Any Number Can Die
Imbued with the spirits of a hundred whodunnits, this comedy-mystery presented by Tea Tree Players is a pastiche of intrigue and intricacy, delivered by a twelve-strong cast and well-packaged by director Theresa (Lilly) Dolman.
An estranged family and other hangers-on gather in an old mansion on a stormy island off the American coast to hear the reading of a will (at midnight, obviously). There is mystery aplenty and the plot is held together by a duo of first-case private investigators Ernestine Wintergreen (Lesley Main) and Hannibal Hix (Rick Mills).

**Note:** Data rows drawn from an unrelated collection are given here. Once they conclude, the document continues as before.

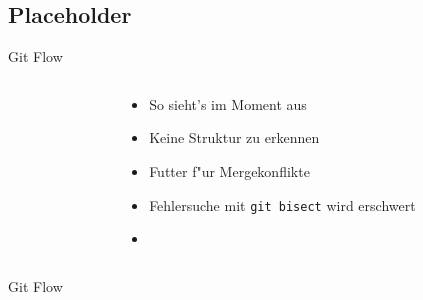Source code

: \documentclass{beamer}
\begin{document}
\subsection{Placeholder}
\begin{frame}{Git Flow}
	\begin{columns}[T] %
		\begin{column}{.2\textwidth}
			\resizebox{!}{.8\textheight}{
					
			}
		\end{column}
		\hfill
		\begin{column}{.8\textwidth}
			\vfill
			\begin{itemize}
				\item<1-> So sieht's im Moment aus
				\item<1-> Keine Struktur zu erkennen
				\item<1-> Futter f"ur Mergekonflikte
				\item<1-> Fehlersuche mit \texttt{git bisect} wird erschwert
				\item<2->[] 
			\end{itemize}
		\end{column}
	\end{columns}
\end{frame}

\begin{frame}{Git Flow}
	\begin{center}
		\resizebox{!}{.8\textheight}{
			
		}
	\end{center}
\end{frame}
\end{document}
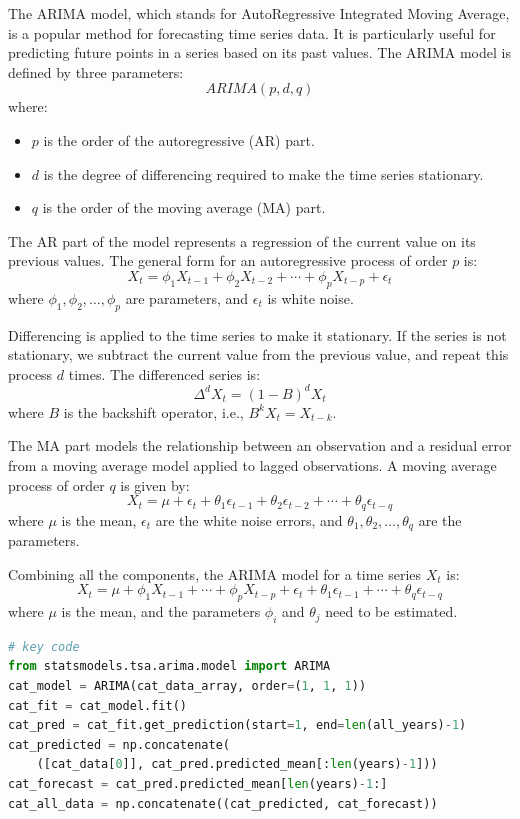 \documentclass[withoutpreface,bwprint]{cumcmthesis} %
\begin{document}
\begin{definition}
The ARIMA model, which stands for AutoRegressive Integrated Moving Average, is a popular method for forecasting time series data. It is particularly useful for predicting future points in a series based on its past values. The ARIMA model is defined by three parameters:
\[
ARIMA(p, d, q)
\]
where:
\begin{itemize}
    \item \( p \) is the order of the autoregressive (AR) part.
    \item \( d \) is the degree of differencing required to make the time series stationary.
    \item \( q \) is the order of the moving average (MA) part.
\end{itemize}

The AR part of the model represents a regression of the current value on its previous values. The general form for an autoregressive process of order \( p \) is:
\[
X_t = \phi_1 X_{t-1} + \phi_2 X_{t-2} + \cdots + \phi_p X_{t-p} + \epsilon_t
\]
where \( \phi_1, \phi_2, \dots, \phi_p \) are parameters, and \( \epsilon_t \) is white noise.

Differencing is applied to the time series to make it stationary. If the series is not stationary, we subtract the current value from the previous value, and repeat this process \( d \) times. The differenced series is:
\[
\Delta^d X_t = (1 - B)^d X_t
\]
where \( B \) is the backshift operator, i.e., \( B^k X_t = X_{t-k} \).

The MA part models the relationship between an observation and a residual error from a moving average model applied to lagged observations. A moving average process of order \( q \) is given by:
\[
X_t = \mu + \epsilon_t + \theta_1 \epsilon_{t-1} + \theta_2 \epsilon_{t-2} + \cdots + \theta_q \epsilon_{t-q}
\]
where \( \mu \) is the mean, \( \epsilon_t \) are the white noise errors, and \( \theta_1, \theta_2, \dots, \theta_q \) are the parameters.

Combining all the components, the ARIMA model for a time series \( X_t \) is:
\[
X_t = \mu + \phi_1 X_{t-1} + \cdots + \phi_p X_{t-p} + \epsilon_t + \theta_1 \epsilon_{t-1} + \cdots + \theta_q \epsilon_{t-q}
\]
where \( \mu \) is the mean, and the parameters \( \phi_i \) and \( \theta_j \) need to be estimated.
\end{definition}

\begin{lstlisting}[language=python]
# key code
from statsmodels.tsa.arima.model import ARIMA
cat_model = ARIMA(cat_data_array, order=(1, 1, 1))
cat_fit = cat_model.fit()
cat_pred = cat_fit.get_prediction(start=1, end=len(all_years)-1)
cat_predicted = np.concatenate(
    ([cat_data[0]], cat_pred.predicted_mean[:len(years)-1]))
cat_forecast = cat_pred.predicted_mean[len(years)-1:]
cat_all_data = np.concatenate((cat_predicted, cat_forecast))
\end{lstlisting}
\end{document}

Everyone has a secret, not everyone is who they say they are, and when the lights flicker in the thunder and lightning, there’s a murder. Then another. There are unexpected guests and cryptic clues – and a hilarious scene where the detective can’t get a straight answer, despite the warning that they’ll get shot before they can reveal the shocking detail.
Dolman directs the ensemble well: the actors are never crowded even when there are ten on stage and the audience never gets confused as to who is who – except when Fred Carmichael’s script introduces this deliberately!
Rick Mills and Lesley Main know how to keep an audience close – their conversations are genuine, they perform with their bodies as much as their words, and they have great comedy timing, immersing the audience in the action and carrying them along with their telling of the story.
Adrian Heness is suitably stern as the lawyer, Roger Masters; Tina Hall enjoys the pomposity of Celia Lathrop and her resigned husband T J is quietly played by Tim Cousins. Annika Barry brings naïve positivity to Sally Van Viller, Lachlan Blackwell revels in the slimy scheming of Carter Forstman and Daniel Toy suggests a dashing Jack Regent, though the affections (and lack of them) between these three aren't entirely convincing. Edgars the butler is underplayed by a young Harrison Morris; Steven Brown and Kaila Barton play a newly married couple that unnecessarily introduce the play sixty years on from the events that follow.
The melodramatic mystery of the hired help Zenia is wonderfully explored by Chris Galipo: how she delivers yet another line on a hooting owl without laughing is one of those mysteries. Her costume is more sixties tie-dye than twenties Creole, but it serves as a contrast to the fabulous period dress worn by the rest of the cast and designed by Jo Allenby T J Lathrop’s bobble-topped peaked cap deserved its own entrance.
The director’s set design is fantastic: there is incredible detail in the musty and dusty old house, yet nothing is wasted; everything has its purpose. There are so many ways on and off the stage in this play but their introduction is clever and even when you know it’s coming, often unexpected in its execution. It’s lit well by Robert Andrews and Mike Phillips: the lighting offers intimacy to a quiet conversation then washes the width of the stage when the room is full; it gives us the depth of the house, suggesting many more rooms and passageways than can be presented on the stage.
Playing to stereotypes requires skill in walking the tightrope of comedy: it’s easy to fall to offence, yet Dolman and the cast just about keep their balance. Their Carolina and Creole accents slip in and out more often than the secret panels, but they’re only important to ground the setting in Prohibition America. The sound effects (also from Andrews and Phillips) are deliberately low quality and all the funnier for it. The self-awareness of these well-trod characterisations and components of the genre would have worked with even more exaggeration and melodrama.
The unravelling of murder-mysteries is well-worn territory for stage plays but even though this is a deliberate parody of those, Tea Tree Players builds the tension well and releases only just enough with each reveal that there’s sufficient surprise for the audience to gasp at the final exposé.